Reproduce the records below exactly, leaving out any pictures.

==*==

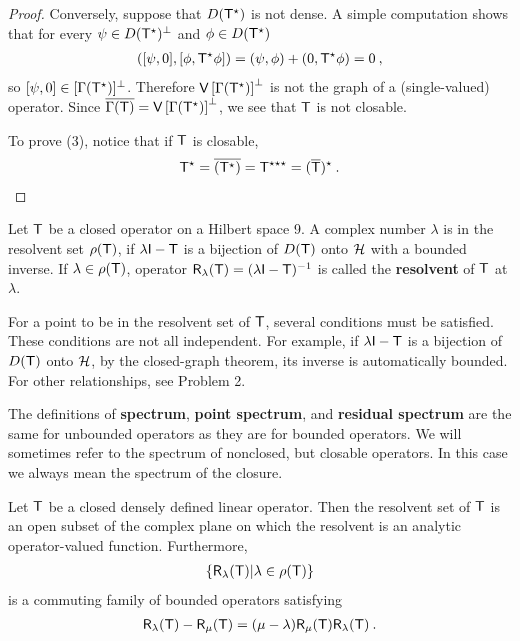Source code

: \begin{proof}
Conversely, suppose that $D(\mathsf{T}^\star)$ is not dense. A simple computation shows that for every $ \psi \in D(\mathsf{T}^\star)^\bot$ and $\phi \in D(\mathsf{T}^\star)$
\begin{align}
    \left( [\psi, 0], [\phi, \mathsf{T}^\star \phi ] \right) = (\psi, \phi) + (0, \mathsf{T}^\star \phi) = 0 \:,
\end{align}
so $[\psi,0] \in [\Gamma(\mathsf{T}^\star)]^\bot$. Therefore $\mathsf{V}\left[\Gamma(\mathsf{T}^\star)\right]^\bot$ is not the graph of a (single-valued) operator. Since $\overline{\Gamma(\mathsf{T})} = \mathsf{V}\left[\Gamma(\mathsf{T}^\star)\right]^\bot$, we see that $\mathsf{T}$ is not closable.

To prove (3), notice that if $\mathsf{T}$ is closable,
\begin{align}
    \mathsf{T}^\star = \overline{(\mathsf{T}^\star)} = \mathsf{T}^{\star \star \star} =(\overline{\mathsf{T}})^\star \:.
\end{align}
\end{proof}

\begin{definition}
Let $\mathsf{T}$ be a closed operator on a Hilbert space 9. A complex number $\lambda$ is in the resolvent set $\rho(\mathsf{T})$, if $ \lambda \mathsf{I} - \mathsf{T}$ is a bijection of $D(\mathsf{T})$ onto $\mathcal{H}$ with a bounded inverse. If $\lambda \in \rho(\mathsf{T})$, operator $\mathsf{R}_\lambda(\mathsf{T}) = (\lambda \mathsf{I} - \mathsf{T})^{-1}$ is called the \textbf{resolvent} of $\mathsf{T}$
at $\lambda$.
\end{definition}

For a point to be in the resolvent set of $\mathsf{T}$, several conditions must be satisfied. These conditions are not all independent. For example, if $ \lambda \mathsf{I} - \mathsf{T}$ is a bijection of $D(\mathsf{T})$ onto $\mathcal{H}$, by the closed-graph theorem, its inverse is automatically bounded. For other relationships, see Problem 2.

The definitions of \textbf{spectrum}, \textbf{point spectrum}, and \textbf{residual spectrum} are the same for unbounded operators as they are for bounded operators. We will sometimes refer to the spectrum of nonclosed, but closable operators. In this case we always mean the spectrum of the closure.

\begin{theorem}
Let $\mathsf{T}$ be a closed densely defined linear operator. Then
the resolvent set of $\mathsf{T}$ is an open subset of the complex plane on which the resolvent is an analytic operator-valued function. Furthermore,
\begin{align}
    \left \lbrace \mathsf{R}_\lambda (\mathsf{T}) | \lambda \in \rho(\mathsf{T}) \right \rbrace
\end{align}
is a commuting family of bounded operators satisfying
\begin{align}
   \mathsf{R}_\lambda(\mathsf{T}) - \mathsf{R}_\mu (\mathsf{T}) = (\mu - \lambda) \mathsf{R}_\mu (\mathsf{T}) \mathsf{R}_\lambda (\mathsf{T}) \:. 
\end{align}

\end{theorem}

==*==

WORKED SOLUTION >>
Source code

: \begin{proof}
Conversely, suppose that $D(\mathsf{T}^\star)$ is not dense. A simple computation shows that for every $ \psi \in D(\mathsf{T}^\star)^\bot$ and $\phi \in D(\mathsf{T}^\star)$
\begin{align}
    \left( [\psi, 0], [\phi, \mathsf{T}^\star \phi ] \right) = (\psi, \phi) + (0, \mathsf{T}^\star \phi) = 0 \:,
\end{align}
so $[\psi,0] \in [\Gamma(\mathsf{T}^\star)]^\bot$. Therefore $\mathsf{V}\left[\Gamma(\mathsf{T}^\star)\right]^\bot$ is not the graph of a (single-valued) operator. Since $\overline{\Gamma(\mathsf{T})} = \mathsf{V}\left[\Gamma(\mathsf{T}^\star)\right]^\bot$, we see that $\mathsf{T}$ is not closable.

To prove (3), notice that if $\mathsf{T}$ is closable,
\begin{align}
    \mathsf{T}^\star = \overline{(\mathsf{T}^\star)} = \mathsf{T}^{\star \star \star} =(\overline{\mathsf{T}})^\star \:.
\end{align}
\end{proof}

\begin{definition}
Let $\mathsf{T}$ be a closed operator on a Hilbert space 9. A complex number $\lambda$ is in the resolvent set $\rho(\mathsf{T})$, if $ \lambda \mathsf{I} - \mathsf{T}$ is a bijection of $D(\mathsf{T})$ onto $\mathcal{H}$ with a bounded inverse. If $\lambda \in \rho(\mathsf{T})$, operator $\mathsf{R}_\lambda(\mathsf{T}) = (\lambda \mathsf{I} - \mathsf{T})^{-1}$ is called the \textbf{resolvent} of $\mathsf{T}$
at $\lambda$.
\end{definition}

For a point to be in the resolvent set of $\mathsf{T}$, several conditions must be satisfied. These conditions are not all independent. For example, if $ \lambda \mathsf{I} - \mathsf{T}$ is a bijection of $D(\mathsf{T})$ onto $\mathcal{H}$, by the closed-graph theorem, its inverse is automatically bounded. For other relationships, see Problem 2.

The definitions of \textbf{spectrum}, \textbf{point spectrum}, and \textbf{residual spectrum} are the same for unbounded operators as they are for bounded operators. We will sometimes refer to the spectrum of nonclosed, but closable operators. In this case we always mean the spectrum of the closure.

\begin{theorem}
Let $\mathsf{T}$ be a closed densely defined linear operator. Then
the resolvent set of $\mathsf{T}$ is an open subset of the complex plane on which the resolvent is an analytic operator-valued function. Furthermore,
\begin{align}
    \left \lbrace \mathsf{R}_\lambda (\mathsf{T}) | \lambda \in \rho(\mathsf{T}) \right \rbrace
\end{align}
is a commuting family of bounded operators satisfying
\begin{align}
   \mathsf{R}_\lambda(\mathsf{T}) - \mathsf{R}_\mu (\mathsf{T}) = (\mu - \lambda) \mathsf{R}_\mu (\mathsf{T}) \mathsf{R}_\lambda (\mathsf{T}) \:. 
\end{align}

\end{theorem}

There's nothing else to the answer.